### Session II.4 - Foundations of Data Science and Machine Learning

Thursday, June 15, 16:30 ~ 17:00

## Spectral methods for clustering signed and directed networks and heterogeneous group synchronization

### Mihai Cucuringu

#### University of Oxford, United Kingdom - This email address is being protected from spambots. You need JavaScript enabled to view it.

Graph clustering problems typically arise in settings where there exists a discrepancy in the edge density within different parts of the graph. In this work, we consider several problem instances where the underlying cluster structure arises as a consequence of a signal present on the edges or on the nodes of the graph, and is not driven by edge density.

We first consider the problem of clustering in two important families of networks: signed and directed, both relatively less well explored compared to their unsigned and undirected counterparts. Both problems share an important common feature: they can be solved by exploiting the spectrum of certain graph Laplacian matrices or derivations thereof. In signed networks, the edge weights between the nodes may take either positive or negative values, encoding a measure of similarity or dissimilarity. We consider a generalized eigenvalue problem involving graph Laplacians, and provide performance guarantees under the setting of a Signed Stochastic Block Model, along with regularized versions to handle very sparse graphs (below the connectivity threshold), a regime where standard spectral methods are known to underperform. We also propose a spectral clustering algorithm for directed graphs based on a complex-valued representation of the adjacency matrix, which is able to capture the underlying cluster structures, for which the information encoded in the direction of the edges is crucial. We evaluate the proposed algorithm in terms of a cut flow imbalance-based objective function, which, for a pair of given clusters, it captures the propensity of the edges to flow in a given direction. We analyze its theoretical performance on a Directed Stochastic Block Model for digraphs in which the cluster-structure is given not only by variations in edge densities, but also by the direction of the edges.

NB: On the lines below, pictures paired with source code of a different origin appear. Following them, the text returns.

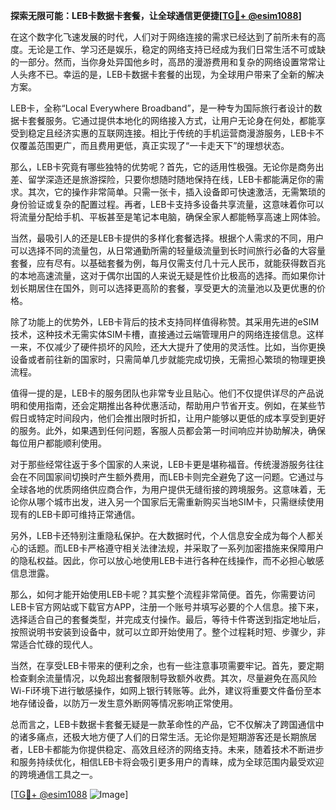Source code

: **探索无限可能：LEB卡数据卡套餐，让全球通信更便捷[[TG💪+ @esim1088](https://t.me/s/esim1088)]**

在这个数字化飞速发展的时代，人们对于网络连接的需求已经达到了前所未有的高度。无论是工作、学习还是娱乐，稳定的网络支持已经成为我们日常生活不可或缺的一部分。然而，当你身处异国他乡时，高昂的漫游费用和复杂的网络设置常常让人头疼不已。幸运的是，LEB卡数据卡套餐的出现，为全球用户带来了全新的解决方案。

LEB卡，全称“Local Everywhere Broadband”，是一种专为国际旅行者设计的数据卡套餐服务。它通过提供本地化的网络接入方式，让用户无论身在何处，都能享受到稳定且经济实惠的互联网连接。相比于传统的手机运营商漫游服务，LEB卡不仅覆盖范围更广，而且费用更低，真正实现了“一卡走天下”的理想状态。

那么，LEB卡究竟有哪些独特的优势呢？首先，它的适用性极强。无论你是商务出差、留学深造还是旅游探险，只要你想随时随地保持在线，LEB卡都能满足你的需求。其次，它的操作非常简单。只需一张卡，插入设备即可快速激活，无需繁琐的身份验证或复杂的配置过程。再者，LEB卡支持多设备共享流量，这意味着你可以将流量分配给手机、平板甚至是笔记本电脑，确保全家人都能畅享高速上网体验。

当然，最吸引人的还是LEB卡提供的多样化套餐选择。根据个人需求的不同，用户可以选择不同的流量包，从日常通勤所需的轻量级流量到长时间旅行必备的大容量套餐，应有尽有。以基础套餐为例，每月仅需支付几十元人民币，就能获得数百兆的本地高速流量，这对于偶尔出国的人来说无疑是性价比极高的选择。而如果你计划长期居住在国外，则可以选择更高阶的套餐，享受更大的流量池以及更优惠的价格。

除了功能上的优势外，LEB卡背后的技术支持同样值得称赞。其采用先进的eSIM技术，这种技术无需实体SIM卡槽，直接通过云端管理用户的网络连接信息。这样一来，不仅减少了硬件损坏的风险，还大大提升了使用的灵活性。比如，当你更换设备或者前往新的国家时，只需简单几步就能完成切换，无需担心繁琐的物理更换流程。

值得一提的是，LEB卡的服务团队也非常专业且贴心。他们不仅提供详尽的产品说明和使用指南，还会定期推出各种优惠活动，帮助用户节省开支。例如，在某些节假日或特定时间段内，他们会推出限时折扣，让用户能够以更低的成本享受到更好的服务。此外，如果遇到任何问题，客服人员都会第一时间响应并协助解决，确保每位用户都能顺利使用。

对于那些经常往返于多个国家的人来说，LEB卡更是堪称福音。传统漫游服务往往会在不同国家间切换时产生额外费用，而LEB卡则完全避免了这一问题。它通过与全球各地的优质网络供应商合作，为用户提供无缝衔接的跨境服务。这意味着，无论你从哪个城市出发，进入另一个国家后无需重新购买当地SIM卡，只需继续使用现有的LEB卡即可维持正常通信。

另外，LEB卡还特别注重隐私保护。在大数据时代，个人信息安全成为每个人都关心的话题。而LEB卡严格遵守相关法律法规，并采取了一系列加密措施来保障用户的隐私权益。因此，你可以放心地使用LEB卡进行各种在线操作，而不必担心敏感信息泄露。

那么，如何才能开始使用LEB卡呢？其实整个流程非常简便。首先，你需要访问LEB卡官方网站或下载官方APP，注册一个账号并填写必要的个人信息。接下来，选择适合自己的套餐类型，并完成支付操作。最后，等待卡件寄送到指定地址后，按照说明书安装到设备中，就可以立即开始使用了。整个过程耗时短、步骤少，非常适合忙碌的现代人。

当然，在享受LEB卡带来的便利之余，也有一些注意事项需要牢记。首先，要定期检查剩余流量情况，以免超出套餐限制导致额外收费。其次，尽量避免在高风险Wi-Fi环境下进行敏感操作，如网上银行转账等。此外，建议将重要文件备份至本地存储设备，以防万一发生意外断网等情况影响正常使用。

总而言之，LEB卡数据卡套餐无疑是一款革命性的产品，它不仅解决了跨国通信中的诸多痛点，还极大地方便了人们的日常生活。无论你是短期游客还是长期旅居者，LEB卡都能为你提供稳定、高效且经济的网络支持。未来，随着技术不断进步和服务持续优化，相信LEB卡将会吸引更多用户的青睐，成为全球范围内最受欢迎的跨境通信工具之一。

[[TG💪+ @esim1088](https://t.me/s/esim1088) ![Image](https://i.postimg.cc/4NQfJmqS/Snipaste-2025-05-13-00-14-12.png)]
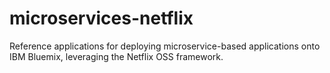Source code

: # microservices-netflix
Reference applications for deploying microservice-based applications onto IBM Bluemix, leveraging the Netflix OSS framework.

Finally, we discuss an extension of the classical angular synchronization problem that aims to recover unknown angles $\theta_1,\dots,\theta_n$ from a collection of noisy pairwise measurements of the form $(\theta_i - \theta_j) \mod 2\pi$, for each $\{i,j\} \in E$. We consider a generalization to the heterogeneous setting where there exist $k$ unknown groups of angles, and the measurement graph has an unknown edge-disjoint decomposition $G = G_1 \cup G_2 \ldots \cup G_k$, where the $G_i$'s denote the subgraphs of noisy edge measurements corresponding to each group. We propose a probabilistic generative model for this problem, along with a spectral algorithm for which we provide a detailed theoretical analysis in terms of robustness against sampling sparsity and noise.